Background Rete middle cerebral artery (MCA) is a rare anomaly of the intracranial circulation that mimics congenital Moyamoya disease (MMD). Similar to MMD, it is reported almost exclusively in East-Asian ethnicities. Here, we report 13 patients with rete MCA anomaly from a predominantly non-Asian background in the USA. Methods Consecutive patients (≥18 years of age) with rete MCA seen in the neurovascular clinic at Columbia University Medical Center (2014–2024) were included. We retrieved demographics, clinical presentation, imaging findings, neurosurgical interventions, and clinical outcomes.
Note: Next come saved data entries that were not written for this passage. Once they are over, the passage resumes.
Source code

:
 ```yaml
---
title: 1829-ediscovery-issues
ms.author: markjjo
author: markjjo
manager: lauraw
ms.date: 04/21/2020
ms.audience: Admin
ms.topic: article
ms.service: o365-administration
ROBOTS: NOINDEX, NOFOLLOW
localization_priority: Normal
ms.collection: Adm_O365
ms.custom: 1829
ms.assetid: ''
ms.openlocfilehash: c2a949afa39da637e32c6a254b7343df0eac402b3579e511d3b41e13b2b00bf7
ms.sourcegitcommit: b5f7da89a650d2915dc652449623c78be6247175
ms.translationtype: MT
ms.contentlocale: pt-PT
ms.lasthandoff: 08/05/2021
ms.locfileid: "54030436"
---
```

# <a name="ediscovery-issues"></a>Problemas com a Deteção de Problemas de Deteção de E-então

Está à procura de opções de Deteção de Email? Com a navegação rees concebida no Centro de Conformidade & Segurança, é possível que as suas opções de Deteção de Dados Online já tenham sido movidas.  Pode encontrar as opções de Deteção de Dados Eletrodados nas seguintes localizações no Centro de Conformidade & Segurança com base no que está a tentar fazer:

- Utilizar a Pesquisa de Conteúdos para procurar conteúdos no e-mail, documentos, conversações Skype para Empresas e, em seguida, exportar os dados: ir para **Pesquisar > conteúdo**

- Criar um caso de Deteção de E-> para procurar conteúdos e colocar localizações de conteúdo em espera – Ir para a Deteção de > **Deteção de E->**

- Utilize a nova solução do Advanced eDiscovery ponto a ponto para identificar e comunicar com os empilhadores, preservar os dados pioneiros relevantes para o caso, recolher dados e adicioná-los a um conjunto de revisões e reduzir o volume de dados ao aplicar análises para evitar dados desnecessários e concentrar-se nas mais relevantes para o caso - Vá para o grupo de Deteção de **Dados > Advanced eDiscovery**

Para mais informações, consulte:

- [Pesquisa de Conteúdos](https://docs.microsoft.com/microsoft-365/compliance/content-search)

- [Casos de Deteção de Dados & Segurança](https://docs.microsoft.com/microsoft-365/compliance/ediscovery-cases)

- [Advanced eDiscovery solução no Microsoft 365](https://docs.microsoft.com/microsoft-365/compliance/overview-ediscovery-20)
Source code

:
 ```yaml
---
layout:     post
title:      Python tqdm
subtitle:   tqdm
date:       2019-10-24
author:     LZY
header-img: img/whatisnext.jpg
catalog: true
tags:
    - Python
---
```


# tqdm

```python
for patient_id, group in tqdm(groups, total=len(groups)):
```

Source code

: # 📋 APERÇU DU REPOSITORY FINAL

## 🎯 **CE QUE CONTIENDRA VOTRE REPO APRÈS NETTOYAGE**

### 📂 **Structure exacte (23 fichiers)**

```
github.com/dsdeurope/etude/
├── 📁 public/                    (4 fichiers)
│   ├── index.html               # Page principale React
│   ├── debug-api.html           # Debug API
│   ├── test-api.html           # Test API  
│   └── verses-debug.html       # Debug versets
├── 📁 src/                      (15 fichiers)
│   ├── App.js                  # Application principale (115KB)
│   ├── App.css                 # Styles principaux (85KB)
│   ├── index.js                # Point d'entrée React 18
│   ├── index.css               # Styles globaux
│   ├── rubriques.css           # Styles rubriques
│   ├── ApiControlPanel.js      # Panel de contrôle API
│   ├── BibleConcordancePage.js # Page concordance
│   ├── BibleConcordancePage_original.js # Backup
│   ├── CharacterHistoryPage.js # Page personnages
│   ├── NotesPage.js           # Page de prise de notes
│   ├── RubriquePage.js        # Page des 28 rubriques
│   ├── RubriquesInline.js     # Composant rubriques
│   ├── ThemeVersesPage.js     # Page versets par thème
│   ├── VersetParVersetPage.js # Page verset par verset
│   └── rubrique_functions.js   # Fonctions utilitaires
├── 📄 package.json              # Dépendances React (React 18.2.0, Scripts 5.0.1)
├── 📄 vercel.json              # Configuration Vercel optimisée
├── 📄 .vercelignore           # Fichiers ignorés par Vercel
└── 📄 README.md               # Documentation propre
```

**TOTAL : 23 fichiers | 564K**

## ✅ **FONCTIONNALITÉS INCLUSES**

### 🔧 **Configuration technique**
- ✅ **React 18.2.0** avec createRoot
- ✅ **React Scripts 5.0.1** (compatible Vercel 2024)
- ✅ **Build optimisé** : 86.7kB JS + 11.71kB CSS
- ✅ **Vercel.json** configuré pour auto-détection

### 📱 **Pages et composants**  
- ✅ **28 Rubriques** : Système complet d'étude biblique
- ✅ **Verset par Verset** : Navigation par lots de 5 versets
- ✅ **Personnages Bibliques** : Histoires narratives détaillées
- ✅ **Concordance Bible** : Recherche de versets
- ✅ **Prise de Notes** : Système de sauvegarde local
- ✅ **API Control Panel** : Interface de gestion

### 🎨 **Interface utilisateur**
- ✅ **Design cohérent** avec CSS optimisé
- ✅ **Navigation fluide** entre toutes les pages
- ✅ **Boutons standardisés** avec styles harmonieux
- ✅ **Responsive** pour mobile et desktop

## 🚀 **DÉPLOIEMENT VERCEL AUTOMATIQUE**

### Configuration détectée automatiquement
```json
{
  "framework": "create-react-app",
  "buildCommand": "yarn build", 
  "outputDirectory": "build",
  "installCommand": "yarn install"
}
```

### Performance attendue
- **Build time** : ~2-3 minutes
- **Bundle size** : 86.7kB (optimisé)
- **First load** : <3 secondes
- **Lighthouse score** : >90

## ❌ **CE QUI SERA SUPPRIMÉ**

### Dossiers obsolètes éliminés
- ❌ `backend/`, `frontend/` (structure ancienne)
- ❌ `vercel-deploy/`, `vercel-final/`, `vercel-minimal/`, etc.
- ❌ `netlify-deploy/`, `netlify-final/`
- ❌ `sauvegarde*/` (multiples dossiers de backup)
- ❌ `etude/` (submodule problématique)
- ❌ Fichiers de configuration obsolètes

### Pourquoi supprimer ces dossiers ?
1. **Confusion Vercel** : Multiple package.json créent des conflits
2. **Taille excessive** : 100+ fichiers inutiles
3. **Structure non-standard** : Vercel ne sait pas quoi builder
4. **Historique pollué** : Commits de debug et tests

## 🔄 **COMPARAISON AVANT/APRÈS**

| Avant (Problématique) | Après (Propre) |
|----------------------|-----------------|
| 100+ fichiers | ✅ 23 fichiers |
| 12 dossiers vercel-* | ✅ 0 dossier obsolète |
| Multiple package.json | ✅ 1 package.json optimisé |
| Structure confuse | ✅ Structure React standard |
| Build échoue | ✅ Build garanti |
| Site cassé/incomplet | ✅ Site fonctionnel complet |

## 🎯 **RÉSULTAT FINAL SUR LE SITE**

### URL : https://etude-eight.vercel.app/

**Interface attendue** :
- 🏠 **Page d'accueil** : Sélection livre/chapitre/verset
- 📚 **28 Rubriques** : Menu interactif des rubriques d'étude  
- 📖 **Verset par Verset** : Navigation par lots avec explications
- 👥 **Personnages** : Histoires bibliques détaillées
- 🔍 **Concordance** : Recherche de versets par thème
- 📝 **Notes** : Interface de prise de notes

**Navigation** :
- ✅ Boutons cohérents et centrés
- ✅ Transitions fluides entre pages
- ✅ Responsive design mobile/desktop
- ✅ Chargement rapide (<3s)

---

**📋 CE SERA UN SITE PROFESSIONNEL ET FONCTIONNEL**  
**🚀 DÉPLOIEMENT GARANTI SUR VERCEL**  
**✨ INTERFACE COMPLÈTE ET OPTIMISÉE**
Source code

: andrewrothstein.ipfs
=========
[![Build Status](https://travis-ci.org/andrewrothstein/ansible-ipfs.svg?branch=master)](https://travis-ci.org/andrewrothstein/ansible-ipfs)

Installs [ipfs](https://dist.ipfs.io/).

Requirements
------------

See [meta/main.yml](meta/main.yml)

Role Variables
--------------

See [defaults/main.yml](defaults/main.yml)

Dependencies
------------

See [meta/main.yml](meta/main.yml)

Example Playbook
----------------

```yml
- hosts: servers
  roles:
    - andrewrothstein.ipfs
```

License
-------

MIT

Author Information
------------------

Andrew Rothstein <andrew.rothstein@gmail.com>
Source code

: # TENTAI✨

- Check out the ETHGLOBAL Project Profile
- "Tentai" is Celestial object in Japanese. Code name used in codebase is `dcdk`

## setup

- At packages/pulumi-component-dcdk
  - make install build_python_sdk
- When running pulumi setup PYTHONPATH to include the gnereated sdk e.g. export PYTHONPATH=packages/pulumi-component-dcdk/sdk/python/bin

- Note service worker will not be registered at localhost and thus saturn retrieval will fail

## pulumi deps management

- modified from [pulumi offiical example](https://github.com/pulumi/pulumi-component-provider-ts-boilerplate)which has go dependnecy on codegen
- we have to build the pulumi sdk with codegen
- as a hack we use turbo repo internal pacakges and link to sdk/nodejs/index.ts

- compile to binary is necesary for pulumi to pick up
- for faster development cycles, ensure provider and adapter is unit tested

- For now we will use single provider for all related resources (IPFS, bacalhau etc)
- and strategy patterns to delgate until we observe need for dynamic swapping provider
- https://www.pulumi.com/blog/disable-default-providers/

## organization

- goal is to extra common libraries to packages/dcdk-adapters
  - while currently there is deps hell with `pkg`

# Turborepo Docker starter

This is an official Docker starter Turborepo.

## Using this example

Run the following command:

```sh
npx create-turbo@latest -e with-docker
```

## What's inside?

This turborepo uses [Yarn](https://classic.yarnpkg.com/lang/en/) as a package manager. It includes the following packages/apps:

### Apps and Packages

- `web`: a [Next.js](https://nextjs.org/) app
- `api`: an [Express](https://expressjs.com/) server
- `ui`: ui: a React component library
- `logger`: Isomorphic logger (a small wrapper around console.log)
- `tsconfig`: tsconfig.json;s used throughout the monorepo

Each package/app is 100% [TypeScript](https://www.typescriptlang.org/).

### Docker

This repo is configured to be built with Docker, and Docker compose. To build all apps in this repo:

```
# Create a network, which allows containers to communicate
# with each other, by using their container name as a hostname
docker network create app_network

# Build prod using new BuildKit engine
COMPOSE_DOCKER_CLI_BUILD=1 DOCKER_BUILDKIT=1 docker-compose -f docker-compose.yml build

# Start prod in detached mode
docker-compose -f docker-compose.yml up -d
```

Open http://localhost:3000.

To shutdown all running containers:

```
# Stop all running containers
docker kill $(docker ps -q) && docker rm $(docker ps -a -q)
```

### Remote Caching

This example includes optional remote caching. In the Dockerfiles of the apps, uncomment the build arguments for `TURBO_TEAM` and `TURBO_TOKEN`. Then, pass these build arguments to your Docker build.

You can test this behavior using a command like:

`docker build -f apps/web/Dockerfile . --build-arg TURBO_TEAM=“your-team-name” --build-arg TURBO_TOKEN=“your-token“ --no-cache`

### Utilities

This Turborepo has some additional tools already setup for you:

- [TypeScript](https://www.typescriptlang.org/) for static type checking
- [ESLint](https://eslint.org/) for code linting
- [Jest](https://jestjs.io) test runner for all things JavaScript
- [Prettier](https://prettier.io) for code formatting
Results 13 patients were identified (mean age 42±21 years, 83.3% female): 7 were White (53.8%), 3 were multiracial Hispanic (23.1%), 2 were South-Asian (15.4%), and 1 was Black (7.7%). Rete MCA was unilateral in all (n=13) and collaterals typical of MMD were absent. MRI vessel wall imaging (n=6) did not show enhancement characteristic of MMD. With serial imaging (n=12), there was no progression or contralateral MCA involvement. Strokes occurred in 5 (38.5%): subarachnoid hemorrhage (n=2), intracerebral hemorrhage (n=2), and ischemic stroke (n=1) from cardioembolism (n=1). 5 (38.5%) underwent neurosurgical bypass (encephaloduroarteriosynangiosis) due to presumed initial diagnosis of MMD (n=4), or for hypoperfusion on imaging related to rete MCA (n=1). Over a 4±3-year mean follow-up, there were no acute neurovascular events. Conclusions Rete MCA anomaly occurs in non-Asian populations, and is likely benign relative to MMD. The diagnosis should be considered with unilateral, non-progressive findings, and absent MMD-type collaterals. Neurosurgical bypass appears safe, but studies are required to assess the natural history and stroke risk in this condition.